Tem algum ponto fixo onde costuma actuar?

Tenho estado como privativa na casa de fados O Forcado, em Lisboa, e trabalho com uma empresa de turismo, na qual sou a sua principal artista. Resumidamente os grupos estrangeiros ficam hospedados no hotel, que oferece aos hóspedes os meus espectáculos. Depois tenho também espectáculos por todo o País, onde sou solicitada.

Onde é que já cantou?

Além de Lisboa tenho ido cantar ao Algarve, ao Porto e a tantos outros pontos do País. Quando gravei, em 1998, o meu primeiro CD, o “Estilos”, comecei também a ser convidada internacionalmente, conhecendo assim já muitos países. O meu primeiro espectáculo fora do País foi em Gotemburgo, na Suécia. Hoje em dia, quando tenho de ir para fora, vou sozinha apenas com os guitarristas. Cheguei a ir sozinha para Nantes, em França. Na altura a cidade já tinha aeroporto, mas não haviam voos de cá para lá. Para me ajudar, o meu marido tirou-me a planta da cidade e ajudou-me a compreender o caminho que eu tinha de percorrer até ao destino final.

Tem alguma referência?

Tenho várias, mas curiosamente gosto mais de ouvir homens do que mulheres. Gosto de ouvir o Rodrigo [Rodrigo Ferreira Inácio], por exemplo. Considero que o Carlos Zel era uma pessoa que cantava muito bem e gosto do Carlos do Carmo. As referências femininas são fadistas como a Fernanda Maria, Maria Armanda, a Maria Teresa de Noronha ou a Leopoldina da Guia, porque são pessoas de um fado cuidado.

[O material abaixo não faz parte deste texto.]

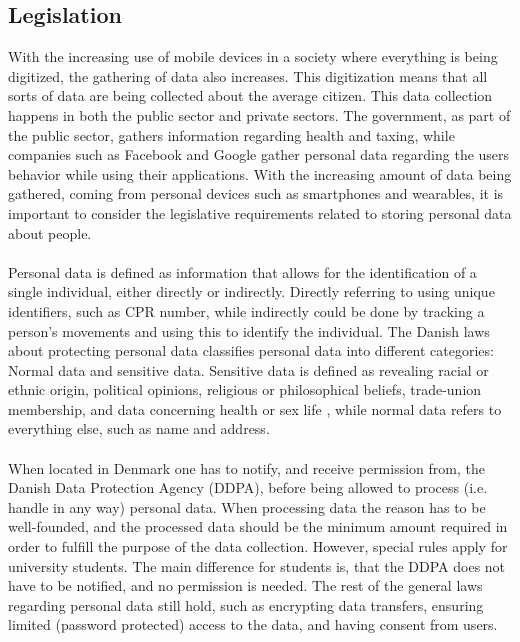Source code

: 
\subsection{Legislation}
\label{sub:legislation}

With the increasing use of mobile devices in a society where everything is being digitized, the gathering of data also increases. This digitization means that all sorts of data are being collected about the average citizen. This data collection happens in both the public sector and private sectors. The government, as part of the public sector, gathers information regarding health and taxing, while companies such as Facebook and Google gather personal data regarding the users behavior while using their applications. With the increasing amount of data being gathered, coming from personal devices such as smartphones and wearables, it is important to consider the legislative requirements related to storing personal data about people.
\\\\
Personal data is defined as information that allows for the identification of a single individual, either directly or indirectly. Directly referring to using unique identifiers, such as CPR number, while indirectly could be done by tracking a person's movements and using this to identify the individual. The Danish laws about protecting personal data classifies personal data into different categories: Normal data and sensitive data. Sensitive data is defined as revealing racial or ethnic origin, political opinions, religious or philosophical beliefs, trade-union membership, and data concerning health or sex life \parencite{datatilsynet_stud1}, while normal data refers to everything else, such as name and address.
\\\\
When located in Denmark one has to notify, and receive permission from, the Danish Data Protection Agency (DDPA), before being allowed to process (i.e. handle in any way) personal data. When processing data the reason has to be well-founded, and the processed data should be the minimum amount required in order to fulfill the purpose of the data collection. However, special rules apply for university students. The main difference for students is, that the DDPA does not have to be notified, and no permission is needed. The rest of the general laws regarding personal data still hold, such as encrypting data transfers, ensuring limited (password protected) access to the data, and having consent from users.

Quais os planos para o futuro?

Este ano devido à pandemia está tudo parado, mas para o ano vêm aí várias coisas. Depois de há dois anos ter gravado o meu segundo álbum, o “Travo de Sal”, vou voltar a estúdio em Janeiro. O novo CD vai conter letras feitas para mim, com músicas tradicionais. Vai ser uma homenagem e uma surpresa para o público. Tenho também planeada uma coisa engraçada para o digital, que a seu tempo se saberá.